Step 5: Become a firewall expert
“The biggest problem is firewalls,” eVideo’s Morgan says. Firewall traversal is essential to most unified communications installations.
It allows employees to communicate with others outside the intranet without opening up the general network to outsiders.
Morgan says even though he sends out pre-install documentation to IT managers, his team still needs to do a lot of handholding when it comes to which ports to open and how many. “Internal IT managers don’t know that you have a certain amount of ports in each location. Video conferencing is not into latency and jitter; it’s got to be the same speed going up and back.
“There is a lot of consultancy we have to do in video conferencing, even with customers that have had standard definition video and we’re replacing it with high definition. Going from ISDN to broadband is not as simple as everyone thinks – that you just plug it in.”
This is where certifications are worth their money – properly certified engineers know the difference between network integration for video conferencing compared to PCs. “Our team is in constant training mode. The challenges with what we do is that a lot of our staff are in training all the time,” Morgan says.
Step 6: Pick your target market
It is worth taking unified communications to one niche first and get used to doing it there before doing it in other niches. “You need to look at your level of engagement and where you’re going to start, how it fits in with your market verticals and make sure it matches your business,” Avnet’s Friend says.
Make sure you’re not overselling a solution to a customer who can’t afford it – or won’t be able to take full advantage of the technology.

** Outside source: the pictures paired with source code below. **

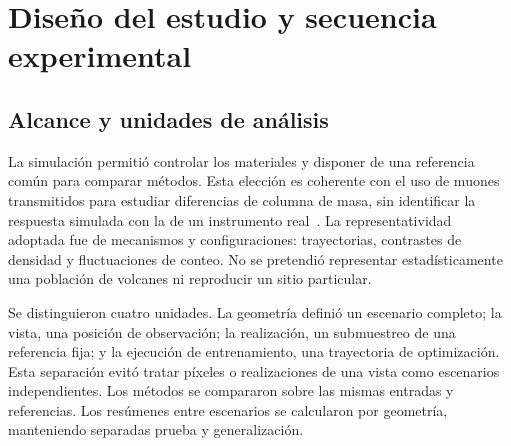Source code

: \section{Diseño del estudio y secuencia experimental}\label{sec:met-diseno}
\subsection{Alcance y unidades de análisis}
La simulación permitió controlar los materiales y disponer de una referencia común para comparar métodos. Esta elección es coherente con el uso de muones transmitidos para estudiar diferencias de columna de masa, sin identificar la respuesta simulada con la de un instrumento real~\parencite{bonomi2020,lesparre2010}. La representatividad adoptada fue de mecanismos y configuraciones: trayectorias, contrastes de densidad y fluctuaciones de conteo. No se pretendió representar estadísticamente una población de volcanes ni reproducir un sitio particular.

Se distinguieron cuatro unidades. La geometría definió un escenario completo; la vista, una posición de observación; la realización, un submuestreo de una referencia fija; y la ejecución de entrenamiento, una trayectoria de optimización. Esta separación evitó tratar píxeles o realizaciones de una vista como escenarios independientes. Los métodos se compararon sobre las mismas entradas y referencias. Los resúmenes entre escenarios se calcularon por geometría, manteniendo separadas prueba y generalización.

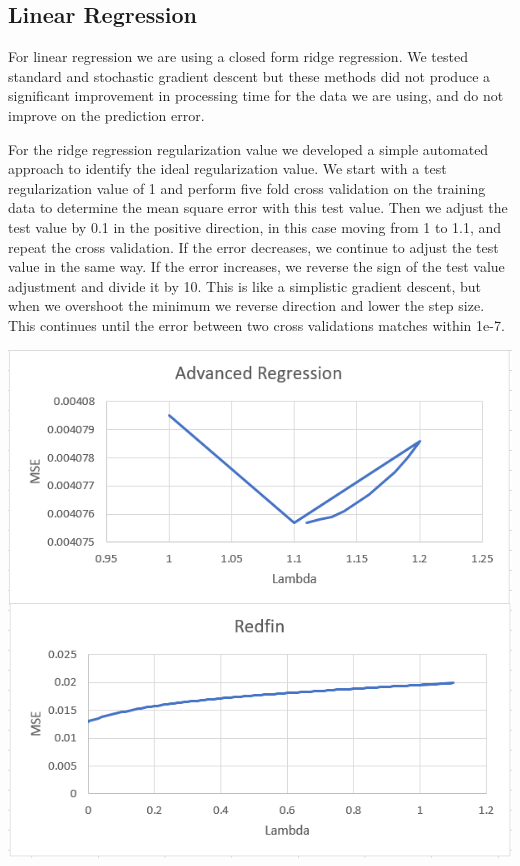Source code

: \documentclass[10pt]{article}
\begin{document}
	\begin{multicols}{2}
		\subsection{Linear Regression}
			For linear regression we are using a closed form ridge regression. We tested standard and stochastic gradient descent but these methods did not produce a significant improvement in processing time for the data we are using, and do not improve on the prediction error.
		\par
			For the ridge regression regularization value we developed a simple automated approach to identify the ideal regularization value. We start with a test regularization value of 1 and perform five fold cross validation on the training data to determine the mean square error with this test value. Then we adjust the test value by 0.1 in the positive direction, in this case moving from 1 to 1.1, and repeat the cross validation. If the error decreases, we continue to adjust the test value in the same way. If the error increases, we reverse the sign of the test value adjustment and divide it by 10. This is like a simplistic gradient descent, but when we overshoot the minimum we reverse direction and lower the step size. This continues until the error between two cross validations matches within 1e-7.
		\par
		\begin{center}
                  \captionsetup{type=figure}
			\includegraphics[scale=0.60]{Images/LinearRegressionCrossTrain} \\

\end{center}
\end{multicols}
\end{document}
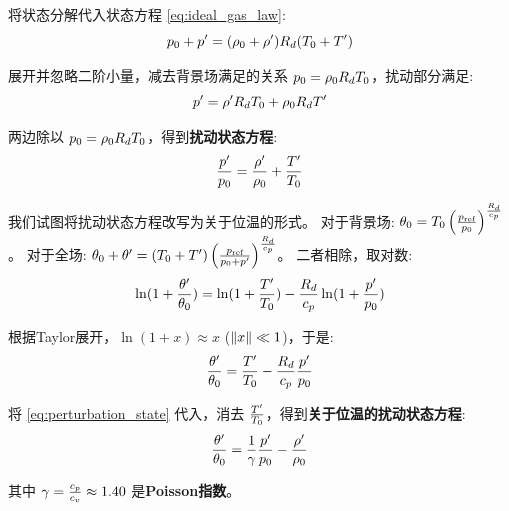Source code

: 将状态分解代入状态方程 \eqref{eq:ideal_gas_law}:
\begin{equation*}
    \pressure_0 + \pressure^\prime = (\density_0 + \density^\prime) \gasconst (\temperature_0 + \temperature^\prime)
\end{equation*}

展开并忽略二阶小量，减去背景场满足的关系 $\pressure_0 = \density_0 \gasconst \temperature_0$，扰动部分满足:
\begin{equation*}
    \pressure^\prime = \density^\prime \gasconst \temperature_0 + \density_0 \gasconst \temperature^\prime
\end{equation*}

两边除以 $\pressure_0 = \density_0 \gasconst \temperature_0$，得到\textbf{扰动状态方程}:
\begin{equation}
    \frac{\pressure^\prime}{\pressure_0} = \frac{\density^\prime}{\density_0} + \frac{\temperature^\prime}{\temperature_0}
    \label{eq:perturbation_state}
\end{equation}

我们试图将扰动状态方程改写为关于位温的形式。
对于背景场: $\ptemp_0 = \temperature_0 \left(\frac{\pref}{\pressure_0}\right)^{\frac{\gasconst}{\specheat}}$。
对于全场: $\ptemp_0 + \ptemp^\prime = (\temperature_0 + \temperature^\prime) \left(\frac{\pref}{\pressure_0 + \pressure^\prime}\right)^{\frac{\gasconst}{\specheat}}$。
二者相除，取对数:
\begin{equation*}
    \ln(1 + \frac{\ptemp^\prime}{\ptemp_0}) = \ln(1 + \frac{\temperature^\prime}{\temperature_0}) - \frac{\gasconst}{\specheat} \ln(1 + \frac{\pressure^\prime}{\pressure_0})
\end{equation*}

根据Taylor展开，$\ln(1 + x) \approx x$ ($\norm{x} \ll 1$)，于是:
\begin{equation*}
    \frac{\ptemp^\prime}{\ptemp_0} = \frac{\temperature^\prime}{\temperature_0} - \frac{\gasconst}{\specheat} \frac{\pressure^\prime}{\pressure_0}
\end{equation*}

将 \eqref{eq:perturbation_state} 代入，消去 $\frac{\temperature^\prime}{\temperature_0}$，得到\textbf{关于位温的扰动状态方程}:
\begin{equation}
    \frac{\ptemp^\prime}{\ptemp_0} = \frac{1}{\gamma} \frac{\pressure^\prime}{\pressure_0} - \frac{\density^\prime}{\density_0}
    \label{eq:perturbation_state_ptemp}
\end{equation}

其中 $\gamma = \frac{\specheat}{\vspecheat} \approx 1.40$ 是\textbf{Poisson指数}。

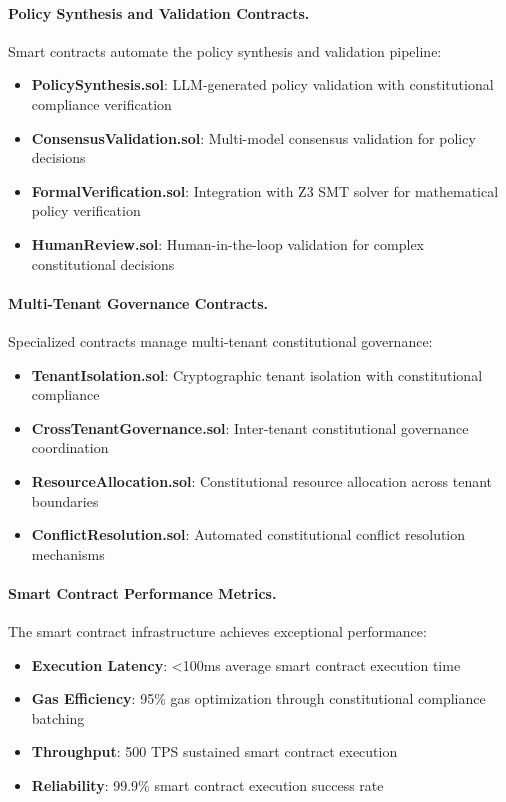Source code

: \documentclass[manuscript,screen,9pt]{acmart}
\begin{document}
\paragraph{Policy Synthesis and Validation Contracts.} Smart contracts automate the policy synthesis and validation pipeline:
\begin{itemize}[itemsep=1pt,parsep=1pt]
    \item \textbf{PolicySynthesis.sol}: LLM-generated policy validation with constitutional compliance verification
    \item \textbf{ConsensusValidation.sol}: Multi-model consensus validation for policy decisions
    \item \textbf{FormalVerification.sol}: Integration with Z3 SMT solver for mathematical policy verification
    \item \textbf{HumanReview.sol}: Human-in-the-loop validation for complex constitutional decisions
\end{itemize}

\paragraph{Multi-Tenant Governance Contracts.} Specialized contracts manage multi-tenant constitutional governance:
\begin{itemize}[itemsep=1pt,parsep=1pt]
    \item \textbf{TenantIsolation.sol}: Cryptographic tenant isolation with constitutional compliance
    \item \textbf{CrossTenantGovernance.sol}: Inter-tenant constitutional governance coordination
    \item \textbf{ResourceAllocation.sol}: Constitutional resource allocation across tenant boundaries
    \item \textbf{ConflictResolution.sol}: Automated constitutional conflict resolution mechanisms
\end{itemize}

\paragraph{Smart Contract Performance Metrics.} The smart contract infrastructure achieves exceptional performance:
\begin{itemize}[itemsep=1pt,parsep=1pt]
    \item \textbf{Execution Latency}: <100ms average smart contract execution time
    \item \textbf{Gas Efficiency}: 95\% gas optimization through constitutional compliance batching
    \item \textbf{Throughput}: 500 TPS sustained smart contract execution
    \item \textbf{Reliability}: 99.9\% smart contract execution success rate
\end{itemize}
\end{document}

Pieter deGunst from Tecala, a UC integrator, says he doesn’t see much point in selling UC to a single-site office of 10 people.
Instant messaging and voice and video collaboration in that situation would be overkill unless the staff are using it to communicate with customers, says deGunst. “Our [UC] customers have multiple sites, travelling remote workers, overseas offices, executives on the road . . .”
The early sales pitch for voice over IP telephony – saving on call costs – doesn’t stack up in the SMB sector “unless they have expensive telephony costs”, deGunst says.
“Typically when you’re looking at a UC system it’s not there to save money. A lot of vendors have gone out there and tried to do an ROI or TCO on that alone and caused a lot of damage.”